If you are into music, you know he’s made a mixtape and grew up at the same barbershop frequented by the Wu-Tang Clan. And if you’re into movies, you know his most recent role is as Ray Gun, the prisoner of war in the George Lucas new film, Red Tails.

“Originally, they were just having an open casting for everybody. So when I first went out, they told me to read for Lightning. I loved that role,” he says, flashing a bright smile and settling into the diner-style seat in the movie trailer just outside of the museum that played host for the EBONY cover shoot. “I think I would have killed it, but I wouldn’t have killed it how David (Oyelowo) did. So a shout-out to him. From there, they tried me for Ray Gun and, you know, I guess the stars aligned that day because it just felt right. The story was great.”
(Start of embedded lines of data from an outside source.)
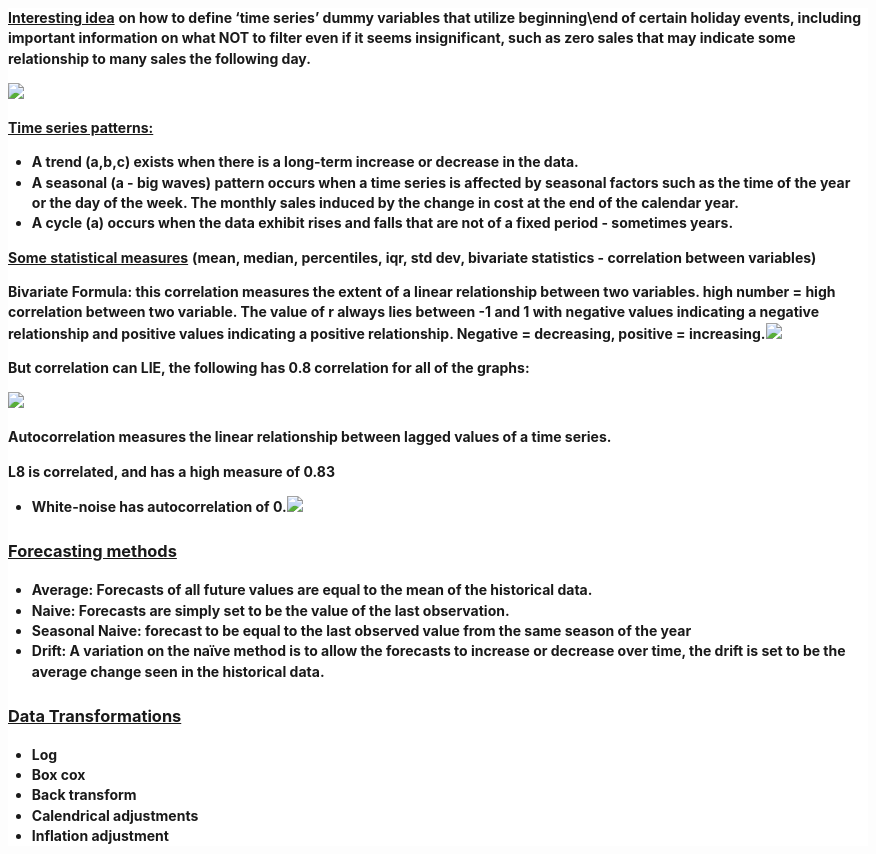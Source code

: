 [**Interesting idea**](http://blog.kaggle.com/2016/02/03/rossmann-store-sales-winners-interview-2nd-place-nima-shahbazi/) **on how to define ‘time series’ dummy variables that utilize beginning\end of certain holiday events, including important information on what NOT to filter even if it seems insignificant, such as zero sales that may indicate some relationship to many sales the following day.**

![](https://lh6.googleusercontent.com/hUyX6IBOvCb8hrjHVG8edxDWmnHLwe6J2hf-_cGXhpSuhWAGPg7ahENwlXftItTY6kn1rw4GZxeGBwqJRa51XAQxTu4zZD_p_S93yCZvaXlU6QJJPV8jJHdq8HVVX88sOE95QBo_)

[**Time series patterns:** ](https://www.otexts.org/fpp/2/1)

* **A trend \(a,b,c\) exists when there is a long-term increase or decrease in the data.** 
* **A seasonal \(a - big waves\) pattern occurs when a time series is affected by seasonal factors such as the time of the year or the day of the week. The monthly sales induced by the change in cost at the end of the calendar year.**
* **A cycle \(a\) occurs when the data exhibit rises and falls that are not of a fixed period - sometimes years.**

[**Some statistical measures**](https://www.otexts.org/fpp/2/2) **\(mean, median, percentiles, iqr, std dev, bivariate statistics - correlation between variables\)**

**Bivariate Formula: this correlation measures the extent of a linear relationship between two variables. high number = high correlation between two variable. The value of r always lies between -1 and 1 with negative values indicating a negative relationship and positive values indicating a positive relationship. Negative = decreasing, positive = increasing.**![](https://lh4.googleusercontent.com/POsJ_tINRsrxwTHCkx56YjkN9irF-Z3atalMhZobbKPqz2zVmNEUnmtXMwimpCAMcNSutHGtk8Nn5bJTLgURfqNxmmg6BzpE2ruf5hbDxBSwB_IIafOvoFbQQARwZDGvohhEIgvY)

**But correlation can LIE, the following has 0.8 correlation for all of the graphs:**

![](https://lh6.googleusercontent.com/fsfNgKsimmzrD6j2OduCclfo9Facq9w6caU5fXNaGq3dBG6TdY1cDVOBDJ5eNGT7Sjwgi1PCrQtteuFnps1tWqKiTFXpUhUgrFVG_GT--CHZhyF2kOGpuYp9pRJjZmE8KTRFfPsA)

**Autocorrelation measures the linear relationship between lagged values of a time series.**

**L8 is correlated, and has a high measure of 0.83**

* **White-noise has autocorrelation of 0.**![](https://lh6.googleusercontent.com/G2xzLwQkZaWNkLQseUHw2A1PHdq5zx0en1EZRhIKfK8m4QdxFvZ0k5wDNZDj3xMDV8IygVeQRBAeRHEtrVCULdlr9HKRuP3cjNHFwT996Ul07FXP-e8SlDFCOSQiXPdWo01ldecp)

### [**Forecasting methods**](https://www.otexts.org/fpp/2/3)

* **Average: Forecasts of all future values are equal to the mean of the historical data.**
* **Naive: Forecasts are simply set to be the value of the last observation.**
* **Seasonal Naive: forecast to be equal to the last observed value from the same season of the year** 
* **Drift: A variation on the naïve method is to allow the forecasts to increase or decrease over time, the drift is set to be the average change seen in the historical data.**

### [**Data Transformations**](https://www.otexts.org/fpp/2/4)

* **Log**
* **Box cox**
* **Back transform**
* **Calendrical adjustments**
* **Inflation adjustment**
All the guys went through military training before filming the movie in Prague. The point was to get them in line—mentally—with what the real Red Tails had experienced. But the truth is, Wilds didn’t have to work out as much as the other guys. Blame it on Beverly Hills.

“I have a little more muscle then I was supposed to because of [90210],” he says. “I got right off the show and went straight to Prague. I still had all the weight on. So in five days I had to lose 10 pounds. It was a strict diet, sleep deprivation, a lot of running, hills. It was horrible.”

There’s more to that story, but the interview is derailed a bit by Method Man, who knocks on the door to the trailer like an angry undercover cop about to conduct a drug bust. The other guys in the trailer—Elijah Kelley and Michael B. Jordan included—all jump. Then Meth’s purple hat appears in the window and everyone laughs. Relaxes. Meth comes in. Horses around. Sits down. He’s too tall to stand for long in this space.

“Meth has definitely been an influence since I was a little kid,” says Wilds. ”I mean, I always liked him and Rae and Rza and all of them always coming into my dad’s barber shop right before their shows and shit. Like, it definitely I guess sparked a little bit of that. I remember being in Park Hill and putting up the posters that they used to give out for free up. Like, I’m talking about everything from Killer Army to the Seven Deadly Venoms, everything, like everything they had. I was incubated by hip- hop.”